The Words of the Week - 12/4/2020

Some of the words that defined the week ending December 4, 2020
gingerbread cookies and pinecones on table

'Tis the season.

'Preemptive'

Preemptive pushed its way being one of our top lookups last week, following a number of news stories about how President Trump was considering issuing a number of pardons of this nature in the near future.

President Trump is being urged to use his remaining time in office to grant preemptive pardons to people close to him, including family members and maybe even himself.
— Brian Naylor, NPR, 2 Dec. 2020

Preemptive has a number of possible meanings, including “marked by the seizing of the initiative; initiated by oneself,” “higher than necessary and intended to shut out bids by the opponents” (said of a bid in bridge”), and “of or relating to preemption.” Preemption is the oldest of the various forms (preempt and preemptive came into use in the 19th and 18th centuries, respectively), and comes from the Latin prae- (“pre-“) and emere (“to buy”).

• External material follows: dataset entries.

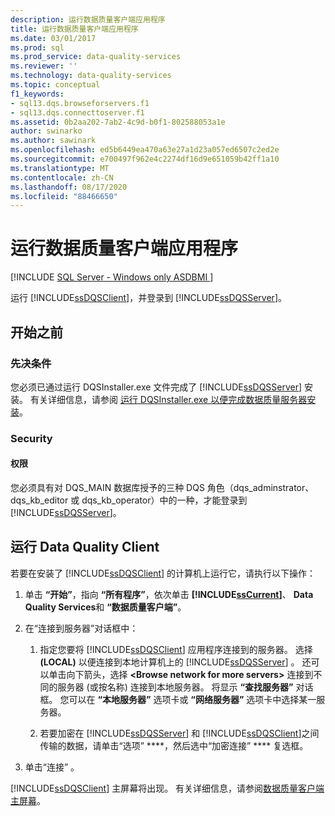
 ```yaml
---
description: 运行数据质量客户端应用程序
title: 运行数据质量客户端应用程序
ms.date: 03/01/2017
ms.prod: sql
ms.prod_service: data-quality-services
ms.reviewer: ''
ms.technology: data-quality-services
ms.topic: conceptual
f1_keywords:
- sql13.dqs.browseforservers.f1
- sql13.dqs.connecttoserver.f1
ms.assetid: 0b2aa202-7ab2-4c9d-b0f1-802588053a1e
author: swinarko
ms.author: sawinark
ms.openlocfilehash: ed5b6449ea470a63e27a1d23a057ed6507c2ed2e
ms.sourcegitcommit: e700497f962e4c2274df16d9e651059b42ff1a10
ms.translationtype: MT
ms.contentlocale: zh-CN
ms.lasthandoff: 08/17/2020
ms.locfileid: "88466650"
---
```

# <a name="run-the-data-quality-client-application"></a>运行数据质量客户端应用程序

[!INCLUDE [SQL Server - Windows only ASDBMI  ](../includes/applies-to-version/sqlserver.md)]

  运行 [!INCLUDE[ssDQSClient](../includes/ssdqsclient-md.md)]，并登录到 [!INCLUDE[ssDQSServer](../includes/ssdqsserver-md.md)]。  
  
##  <a name="before-you-begin"></a><a name="BeforeYouBegin"></a> 开始之前  
  
###  <a name="prerequisites"></a><a name="Prerequisites"></a>先决条件  
 您必须已通过运行 DQSInstaller.exe 文件完成了 [!INCLUDE[ssDQSServer](../includes/ssdqsserver-md.md)] 安装。 有关详细信息，请参阅 [运行 DQSInstaller.exe 以便完成数据质量服务器安装](../data-quality-services/install-windows/run-dqsinstaller-exe-to-complete-data-quality-server-installation.md)。  
  
###  <a name="security"></a><a name="Security"></a> Security  
  
####  <a name="permissions"></a><a name="Permissions"></a> 权限  
 您必须具有对 DQS_MAIN 数据库授予的三种 DQS 角色（dqs_adminstrator、dqs_kb_editor 或 dqs_kb_operator）中的一种，才能登录到 [!INCLUDE[ssDQSServer](../includes/ssdqsserver-md.md)]。  
  
##  <a name="run-data-quality-client"></a><a name="Run"></a> 运行 Data Quality Client  
 若要在安装了 [!INCLUDE[ssDQSClient](../includes/ssdqsclient-md.md)] 的计算机上运行它，请执行以下操作：  
  
1.  单击 **“开始”**，指向 **“所有程序”**，依次单击 **[!INCLUDE[ssCurrent](../includes/sscurrent-md.md)]**、 **Data Quality Services**和 **“数据质量客户端”**。  
  
2.  在“连接到服务器”对话框中：  
  
    1.  指定您要将 [!INCLUDE[ssDQSClient](../includes/ssdqsclient-md.md)] 应用程序连接到的服务器。 选择 **(LOCAL)** 以便连接到本地计算机上的 [!INCLUDE[ssDQSServer](../includes/ssdqsserver-md.md)] 。 还可以单击向下箭头，选择 **\<Browse network for more servers>** 连接到不同的服务器 (或按名称) 连接到本地服务器。 将显示 **“查找服务器”** 对话框。 您可以在 **“本地服务器”** 选项卡或 **“网络服务器”** 选项卡中选择某一服务器。  
  
    2.  若要加密在 [!INCLUDE[ssDQSServer](../includes/ssdqsserver-md.md)] 和 [!INCLUDE[ssDQSClient](../includes/ssdqsclient-md.md)]之间传输的数据，请单击“选项” ****，然后选中“加密连接” **** 复选框。  
  
3.  单击“连接”  。  
  
 [!INCLUDE[ssDQSClient](../includes/ssdqsclient-md.md)] 主屏幕将出现。 有关详细信息，请参阅[数据质量客户端主屏幕](../data-quality-services/data-quality-client-home-screen.md)。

While there is no evidence of emptive being in use we do have the word emption, defined as “the act of buying.”

'Deadname'

Deadname also spiked in lookups last week, after actor Elliot Page announced that he was trans. Some news publications made use of Page’s former name in reporting on the story, prompting a discussion of the appropriateness of such use.

Elliot Page’s coming out as transgender on Tuesday prompted media outlets and LGBTQ organizations to consider the inappropriateness of using a trans individual’s former name. “Reminder: there is NEVER a reason to publish someone’s deadname,” the Transgender Journalist Association said in a statement on Twitter. 
— Samson Amore and Lindsey Ellefson, The Wrap, 1 Dec. 2020

We define deadname as “the name that a transgender person was given at birth and no longer uses upon transitioning.” The verb form of the word is defined as “to speak of or address (someone) by their deadname.”

'Unsubstantiated'

Unsubstantiated has been getting a workout of late, appearing in numerous stories about alleged voting fraud and the 2020 presidential election.

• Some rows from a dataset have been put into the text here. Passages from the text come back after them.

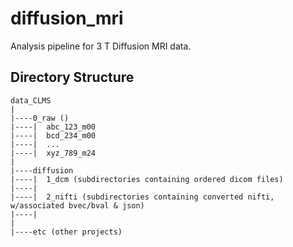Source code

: # diffusion_mri
 
Analysis pipeline for 3 T Diffusion MRI data. 

## Directory Structure
```
data_CLMS
|
|----0_raw ()
|----|  abc_123_m00
|----|  bcd_234_m00
|----|  ...
|----|  xyz_789_m24
|
|----diffusion 
|----|  1_dcm (subdirectories containing ordered dicom files)
|----|      
|----|  2_nifti (subdirectories containing converted nifti, w/associated bvec/bval & json)
|----|      
|
|----etc (other projects)

```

Shortly before his dismissal, Krebs refuted allegations made by the president’s supporters that election systems had been manipulated, tweeting that “59 election security experts all agree, ‘in every case of which we are aware, these claims either have been unsubstantiated or are technically incoherent.’ ”
— Matt Zapotosky, Devlin Barrett and Josh Dawsey, The Washington Post, 1 Dec. 2020

Attorney General William Barr delivered the latest blow to the president’s cries of voter fraud, saying Tuesday that such assertions are unsubstantiated.
— Jack Rodgers and Brandi Buchman, Courthouse News, 1 Dec. 2020

We define unsubstantiated as “not proven to be true; not substantiated.” Unsurprisingly, substantiate and substance share a root, the Latin substantia, meaning “substance.” Among the earliest meanings of substantiate is “to impart substance or material form or being to.”

'Death toll'

The increasing number of Americans dying from the coronavirus caused unwelcome and renewed attention being paid to death toll, as the single-day number of deceased approached 3,000.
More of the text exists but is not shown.